The WCB is changing the policy after a complaint to Alberta
Ombudsman Gord Button was upheld and says after Dec. 1, it will release all
surveillance evidence to workers.
The revelation comes after local injured workers advocate
Kevin Becker discovered large sums paid to Edmonton-based private investigators
for surveillance of his clients - although no surveillance results were in the
clients' files.
WANTS ANSWERS
In a May letter, Button told Becker he supports his
complaint and wants answers from the WCB. "I have written to the president and
chief executive officer of the WCB with my recommendations and asked him to
provide me with a response. When I hear from him, I will be in touch with you
again to provide my final conclusions on this investigation."
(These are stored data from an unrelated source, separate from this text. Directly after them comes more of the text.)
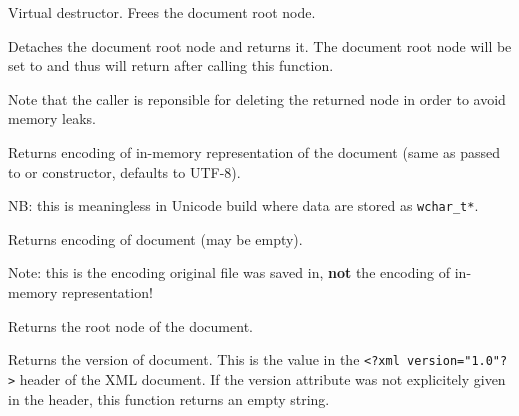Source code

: Virtual destructor. Frees the document root node.



\label{wxxmldocumentdetachroot}


Detaches the document root node and returns it. The document root node will be set to \NULL
and thus  will return \false after calling this function.

Note that the caller is reponsible for deleting the returned node in order to avoid memory leaks.



\label{wxxmldocumentgetencoding}


Returns encoding of in-memory representation of the document
(same as passed to  or constructor, defaults to UTF-8).

NB: this is meaningless in Unicode build where data are stored as {\tt wchar\_t*}.



\label{wxxmldocumentgetfileencoding}


Returns encoding of document (may be empty).

Note: this is the encoding original file was saved in, {\bf not} the
encoding of in-memory representation!



\label{wxxmldocumentgetroot}


Returns the root node of the document.



\label{wxxmldocumentgetversion}


Returns the version of document.
This is the value in the {\tt <?xml version="1.0"?>} header of the XML document.
If the version attribute was not explicitely given in the header, this function
returns an empty string.



\label{wxxmldocumentisok}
The Ombudsman's office is prohibited from discussing its
investigations publicly. But Becker says the issue is one more reason to fully
review WCB operations and contentious claims against the board.
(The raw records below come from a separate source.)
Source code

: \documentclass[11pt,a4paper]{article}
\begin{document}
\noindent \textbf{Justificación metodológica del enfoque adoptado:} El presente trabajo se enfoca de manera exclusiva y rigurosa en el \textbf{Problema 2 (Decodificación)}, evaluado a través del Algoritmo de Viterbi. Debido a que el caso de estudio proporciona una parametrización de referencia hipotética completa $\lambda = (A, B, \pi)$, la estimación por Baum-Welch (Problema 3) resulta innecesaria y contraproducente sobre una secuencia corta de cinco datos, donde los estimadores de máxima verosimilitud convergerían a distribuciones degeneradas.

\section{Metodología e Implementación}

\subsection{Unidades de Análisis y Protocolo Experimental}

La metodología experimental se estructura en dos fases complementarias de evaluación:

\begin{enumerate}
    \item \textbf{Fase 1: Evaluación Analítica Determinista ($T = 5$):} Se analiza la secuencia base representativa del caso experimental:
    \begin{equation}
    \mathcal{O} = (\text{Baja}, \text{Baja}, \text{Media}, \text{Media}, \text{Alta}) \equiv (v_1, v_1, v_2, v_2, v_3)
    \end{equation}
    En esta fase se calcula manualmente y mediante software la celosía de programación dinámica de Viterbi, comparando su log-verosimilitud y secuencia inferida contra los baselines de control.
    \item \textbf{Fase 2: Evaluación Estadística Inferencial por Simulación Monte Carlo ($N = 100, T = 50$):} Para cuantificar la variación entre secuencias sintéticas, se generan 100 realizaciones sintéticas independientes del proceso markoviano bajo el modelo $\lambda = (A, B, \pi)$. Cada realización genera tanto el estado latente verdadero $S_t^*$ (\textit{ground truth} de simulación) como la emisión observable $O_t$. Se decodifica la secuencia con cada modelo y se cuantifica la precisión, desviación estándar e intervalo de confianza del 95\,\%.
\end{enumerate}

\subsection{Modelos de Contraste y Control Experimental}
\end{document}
"They just refused to put that investigative information on
file when I identified it," says Becker, a former WCB case manager. "You
couldn't do this in a criminal court. If you withheld that kind of information
during discovery, you'd be in big trouble."
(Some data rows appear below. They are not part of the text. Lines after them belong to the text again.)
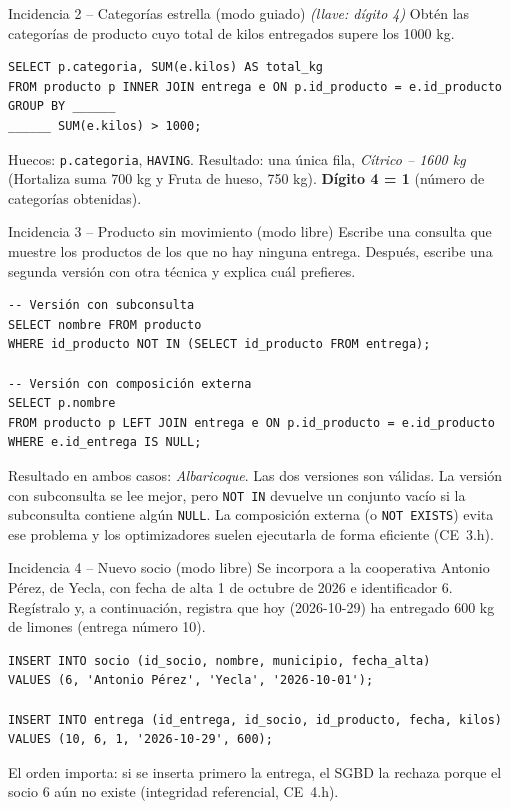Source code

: \documentclass[11pt,a4paper]{article}
\begin{document}
\begin{reto}{Incidencia 2 -- Categorías estrella (modo guiado) \emph{(llave: dígito 4)}}
Obtén las categorías de producto cuyo total de kilos entregados supere los 1000 kg.
\begin{lstlisting}
SELECT p.categoria, SUM(e.kilos) AS total_kg
FROM producto p INNER JOIN entrega e ON p.id_producto = e.id_producto
GROUP BY ______
______ SUM(e.kilos) > 1000;
\end{lstlisting}
\end{reto}
\begin{solucion}
Huecos: \texttt{p.categoria}, \texttt{HAVING}.
Resultado: una única fila, \emph{Cítrico -- 1600 kg} (Hortaliza suma 700 kg y Fruta de
hueso, 750 kg). \textbf{Dígito 4 = 1} (número de categorías obtenidas).
\end{solucion}

\begin{reto}{Incidencia 3 -- Producto sin movimiento (modo libre)}
Escribe una consulta que muestre los productos de los que no hay ninguna entrega.
Después, escribe una segunda versión con otra técnica y explica cuál prefieres.
\end{reto}
\begin{solucion}
\begin{lstlisting}
-- Versión con subconsulta
SELECT nombre FROM producto
WHERE id_producto NOT IN (SELECT id_producto FROM entrega);

-- Versión con composición externa
SELECT p.nombre
FROM producto p LEFT JOIN entrega e ON p.id_producto = e.id_producto
WHERE e.id_entrega IS NULL;
\end{lstlisting}
Resultado en ambos casos: \emph{Albaricoque}. Las dos versiones son válidas. La versión con
subconsulta se lee mejor, pero \texttt{NOT IN} devuelve un conjunto vacío si la subconsulta
contiene algún \texttt{NULL}. La composición externa (o \texttt{NOT EXISTS}) evita ese
problema y los optimizadores suelen ejecutarla de forma eficiente (CE~3.h).
\end{solucion}

\begin{reto}{Incidencia 4 -- Nuevo socio (modo libre)}
Se incorpora a la cooperativa Antonio Pérez, de Yecla, con fecha de alta 1 de octubre de
2026 e identificador 6. Regístralo y, a continuación, registra que hoy (2026-10-29) ha
entregado 600 kg de limones (entrega número 10).
\end{reto}
\begin{solucion}
\begin{lstlisting}
INSERT INTO socio (id_socio, nombre, municipio, fecha_alta)
VALUES (6, 'Antonio Pérez', 'Yecla', '2026-10-01');

INSERT INTO entrega (id_entrega, id_socio, id_producto, fecha, kilos)
VALUES (10, 6, 1, '2026-10-29', 600);
\end{lstlisting}
El orden importa: si se inserta primero la entrega, el SGBD la rechaza porque el socio
6 aún no existe (integridad referencial, CE~4.h).
\end{solucion}
\end{document}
Becker believes there's a culture of denying claims within
the WCB and it will go to lengths to hasten that process.
"They have a system of incentives where they pay people
more based on their performance, and one of the many criteria is cost. How do
you control costs? I can speak as a former case manager that there may have
been performance indicators, but when they reviewed performance, they always
came back to cost of the file and getting rid of it."
Becker says he was told by the WCB the investigations
proved irrelevant to the case. "If someone secretly surveils my client for two
months and they can't find any indication that he is faking his injury, does it
not stand to reason that might in fact support his claim?" he suggested.
Former appeals commission chair Rick Vermette, now a labour
rep, says he ran into a similar case.
"Back before the legislation split the appeals commission
off as a separate entity from the board, one of the registrars reported that
she was checking the payment screens for a particular case and noticed they
were paying for surveillance, but we'd heard nothing about it," he said.
Becker's client Ralph Teed, who fought the board for 20
years to get benefits, complained a video tape used in his case appeared
edited, with large time sequences removed. At one point, the investigators
appear to videotape the wrong man.
The WCB says it is against its policies for tape to be
edited. "We contract with professional investigation companies whose techniques
... are driven by the rules of evidence, the Charter of Rights and Freedoms and
our own standard of investigative ethics," said spokesman Jacqueline Varga.
"The WCB special investigation unit does not allow editing to be done by our
service providers."
At the time of the surveillance, Teed had no clue what was
going on. His neighbours, however, had a few ideas.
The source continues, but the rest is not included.